Instructions for the task:
In the records below, which lines include "Exportsektor"? Copy them.

Excerpted records:
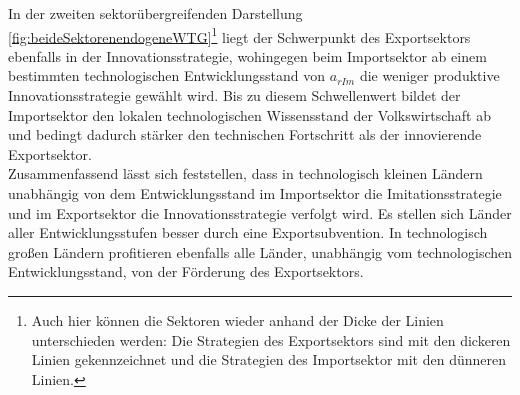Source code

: %
In der zweiten sektorübergreifenden Darstellung \ref{fig:beideSektorenendogeneWTG}\footnote{Auch hier können die Sektoren wieder anhand der Dicke der Linien unterschieden werden: Die Strategien des Exportsektors sind mit den dickeren Linien gekennzeichnet und die Strategien des Importsektor mit den dünneren Linien.} liegt der Schwerpunkt des Exportsektors ebenfalls in der Innovationsstrategie, wohingegen beim Importsektor ab einem bestimmten technologischen Entwicklungsstand von $a_{rIm}$ die weniger produktive Innovationsstrategie gewählt wird. Bis zu diesem Schwellenwert bildet der Importsektor den lokalen technologischen Wissensstand der Volkswirtschaft ab und bedingt dadurch stärker den technischen Fortschritt als der innovierende Exportsektor.\\
%
Zusammenfassend lässt sich feststellen, dass in technologisch kleinen Ländern unabhängig von dem Entwicklungsstand im Importsektor die Imitationsstrategie und im Exportsektor die Innovationsstrategie verfolgt wird. Es stellen sich Länder aller Entwicklungsstufen besser durch eine Exportsubvention. In technologisch großen Ländern profitieren ebenfalls alle Länder, unabhängig vom technologischen Entwicklungsstand, von der Förderung des Exportsektors. 
%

Task solution:
In der zweiten sektorübergreifenden Darstellung \ref{fig:beideSektorenendogeneWTG}\footnote{Auch hier können die Sektoren wieder anhand der Dicke der Linien unterschieden werden: Die Strategien des Exportsektors sind mit den dickeren Linien gekennzeichnet und die Strategien des Importsektor mit den dünneren Linien.} liegt der Schwerpunkt des Exportsektors ebenfalls in der Innovationsstrategie, wohingegen beim Importsektor ab einem bestimmten technologischen Entwicklungsstand von $a_{rIm}$ die weniger produktive Innovationsstrategie gewählt wird. Bis zu diesem Schwellenwert bildet der Importsektor den lokalen technologischen Wissensstand der Volkswirtschaft ab und bedingt dadurch stärker den technischen Fortschritt als der innovierende Exportsektor.\\
Zusammenfassend lässt sich feststellen, dass in technologisch kleinen Ländern unabhängig von dem Entwicklungsstand im Importsektor die Imitationsstrategie und im Exportsektor die Innovationsstrategie verfolgt wird. Es stellen sich Länder aller Entwicklungsstufen besser durch eine Exportsubvention. In technologisch großen Ländern profitieren ebenfalls alle Länder, unabhängig vom technologischen Entwicklungsstand, von der Förderung des Exportsektors. 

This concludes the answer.